The fruits of Yasmin’s three days of labor were laid out as a buffet on the long table with its stiff white cloth. The party ate standing up, in a concentrated, voracious silence. Frances picked at the food, which was too spicy for her stomach, and turned it over with her fork. Andrew complimented Yasmin. He was enjoying himself. He could eat anything; it was one of his social assets. Raji alone talked between mouthfuls, holding forth on this and that. It seemed a pose, almost; look at me, he was saying, I am a worldly, charming man. If there had been a slight tension in the room—caused, Frances thought, by the European presence—it was now dissipating. But she looked across the table and saw Yasmin watching Raji, with an expression that was narrow and appraising. It was the face of a nun in a lingerie department: baffled, almost hungry, and yet full of a growing appreciation that things are worse than one had thought.

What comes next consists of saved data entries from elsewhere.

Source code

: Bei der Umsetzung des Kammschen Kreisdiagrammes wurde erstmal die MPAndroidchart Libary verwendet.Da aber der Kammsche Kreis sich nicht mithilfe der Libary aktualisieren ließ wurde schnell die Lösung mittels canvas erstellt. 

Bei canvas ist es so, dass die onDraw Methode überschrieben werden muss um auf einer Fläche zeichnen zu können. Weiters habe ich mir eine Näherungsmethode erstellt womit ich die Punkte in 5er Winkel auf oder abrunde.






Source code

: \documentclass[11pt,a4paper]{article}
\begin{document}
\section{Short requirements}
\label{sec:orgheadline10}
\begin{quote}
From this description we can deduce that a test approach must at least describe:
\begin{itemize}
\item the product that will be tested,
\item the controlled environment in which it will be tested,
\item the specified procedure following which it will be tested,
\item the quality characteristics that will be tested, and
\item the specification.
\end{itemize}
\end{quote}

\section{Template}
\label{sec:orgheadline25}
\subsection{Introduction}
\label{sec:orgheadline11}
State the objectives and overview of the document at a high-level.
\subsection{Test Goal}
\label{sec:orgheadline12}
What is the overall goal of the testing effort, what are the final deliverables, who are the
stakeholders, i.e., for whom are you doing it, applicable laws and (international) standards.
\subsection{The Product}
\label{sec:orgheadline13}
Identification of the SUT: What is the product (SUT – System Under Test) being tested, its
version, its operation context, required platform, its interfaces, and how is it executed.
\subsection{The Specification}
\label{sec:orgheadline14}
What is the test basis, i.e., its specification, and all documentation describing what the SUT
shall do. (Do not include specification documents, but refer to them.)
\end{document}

Samira came down. She rang the doorbell, and when Frances answered it—she had been busy in the kitchen—her neighbor was huddled into the doorframe, as if trying to efface her black shape into the texture of the wood. Inside the door, she unwound her head, revealing her perfect maquillage; her eyeshadow in three complementary shades, her shaped and frosted cheekbones, her precisely outlined and glossed-in lips. All this, Frances thought, for
other women: and never, never for any men. Except your relations, of course. She held out an arm, and Samira’s black silk abaya floated onto it; Frances laid it over the back of a chair. Samira wore her jeans again, and a silk shirt with a sequined butterfly embroidered across her large bosom. She had brought her little girl; the child had been dressed for an outing, in a frilly white dress with a sash which made her appear as wide as she was high. Her dark round face was truculent; she had a doll in one hand, hanging by its blond hair, and with the other hand she clutched and patted at her mother’s unyielding denim thighs.
“Oh, that woman of mine!” Samira said. She seated herself, and threw her head back so that her long electric hair crackled over Turadup’s tasteful oatmeal cushions. “That ignorant woman! I have brought the kid down so that she can get on with the sweeping.”
“Does she still cry so much?”
“All the time. Do you know, Frances, before we brought Islam to those people they lived in the jungle and ate pigs.” And now they are not grateful, her tone implied. “They colored their body with pictures, what do you call it, tattoos. Sometimes they ate each other.”
“Some coffee?”
“Yes, but don’t set up that machine, just make it quickly in the cup, it’s all right.” Her exasperation, temporarily quelled, broke out again. “He says—Abdul says—I should be glad that she doesn’t speak Arabic. He says I don’t want her corrupting our children with foreign ways. By the by, I am expecting again.”
“Are you?” Frances said. “Congratulations. Are foreign ways always corrupting?”
“You can’t complain if we think so,” Samira said, with a sigh. “After all, we have seen so much of the youth going to Europe and getting into bad ways with women and nightclubs. The newspapers are always ready to give them bad publicity.”
“Have you been to Europe, yourself?”
“Yes, of course. We often go. Paris. Rome. Only,” she said fretfully, “Abdul never tells me his plans. He just says, come on, we are traveling.”